Description

These panels illustrate a moral lesson. In the top-left one a goat-like animal – a ram, according to the text – is having its throat cut while a calf and a cow live happily in the panel below. In the right-hand panels are two richly dressed figures.

The left-hand panel shows how a ram has been nicely fed, getting fat, only to be killed violently in order to feed guests. Thus the calf should not envy it and complain to its mother. Rather than desiring ‘the food of death’, it should be content to eat grass, shown on the left.

The lesson is that ‘a wise man weighs in his mind the state of the sinner and that of the virtuous man and realises that of a virtuous [man is far better]’.

Other visual elements

This is a good example of a good-quality Uttarādhyayana-sūtra manuscript, with interesting miniature paintings.

The page is divided into three parts. This format is known as tri-pāṭha. In the middle, in larger script, is the original Prakrit text. Above and below, in smaller script, is a commentary of the text, here in Sanskrit. The commentary explains but also expands the text. The story of the cow and the calf, for instance, is part of the commentary. The artists do not make any difference between these two levels.

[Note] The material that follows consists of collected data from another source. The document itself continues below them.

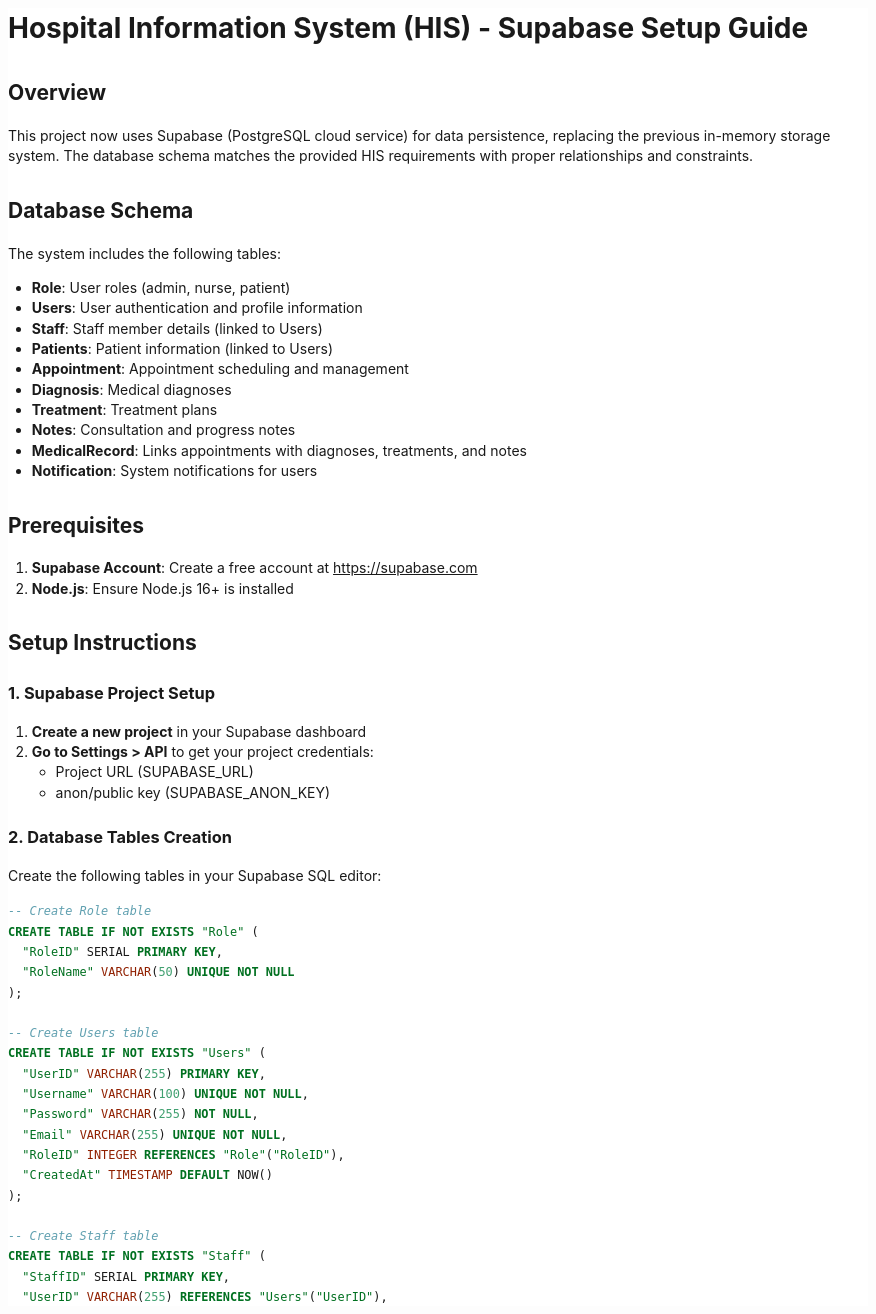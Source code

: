 # Hospital Information System (HIS) - Supabase Setup Guide

## Overview

This project now uses Supabase (PostgreSQL cloud service) for data persistence, replacing the previous in-memory storage system. The database schema matches the provided HIS requirements with proper relationships and constraints.

## Database Schema

The system includes the following tables:

- **Role**: User roles (admin, nurse, patient)
- **Users**: User authentication and profile information
- **Staff**: Staff member details (linked to Users)
- **Patients**: Patient information (linked to Users)
- **Appointment**: Appointment scheduling and management
- **Diagnosis**: Medical diagnoses
- **Treatment**: Treatment plans
- **Notes**: Consultation and progress notes
- **MedicalRecord**: Links appointments with diagnoses, treatments, and notes
- **Notification**: System notifications for users

## Prerequisites

1. **Supabase Account**: Create a free account at https://supabase.com
2. **Node.js**: Ensure Node.js 16+ is installed

## Setup Instructions

### 1. Supabase Project Setup

1. **Create a new project** in your Supabase dashboard
2. **Go to Settings > API** to get your project credentials:
   - Project URL (SUPABASE_URL)
   - anon/public key (SUPABASE_ANON_KEY)

### 2. Database Tables Creation

Create the following tables in your Supabase SQL editor:

```sql
-- Create Role table
CREATE TABLE IF NOT EXISTS "Role" (
  "RoleID" SERIAL PRIMARY KEY,
  "RoleName" VARCHAR(50) UNIQUE NOT NULL
);

-- Create Users table
CREATE TABLE IF NOT EXISTS "Users" (
  "UserID" VARCHAR(255) PRIMARY KEY,
  "Username" VARCHAR(100) UNIQUE NOT NULL,
  "Password" VARCHAR(255) NOT NULL,
  "Email" VARCHAR(255) UNIQUE NOT NULL,
  "RoleID" INTEGER REFERENCES "Role"("RoleID"),
  "CreatedAt" TIMESTAMP DEFAULT NOW()
);

-- Create Staff table
CREATE TABLE IF NOT EXISTS "Staff" (
  "StaffID" SERIAL PRIMARY KEY,
  "UserID" VARCHAR(255) REFERENCES "Users"("UserID"),
```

The three circles along the central horizontal plane are symbolic reminders of the way in which manuscripts were bound at one time. Strings through three holes in the paper were used to thread together the loose folios so the reader could turn them over easily. The circles are in the places where the holes would once have been.

Script

There are a few interesting characteristics of the script used here:

  • the elaborate script used for the main text is the Jaina Devanāgarī script, used for writing numerous Indian languages, but here for Prakrit and Sanskrit
  • this is an old type in the way the sounds e and o are notated when used with a consonant – this is known as pṛṣṭhamātrā script
  • the red vertical lines within the text divide the long sentences into smaller parts, but are not necessarily punctuation marks.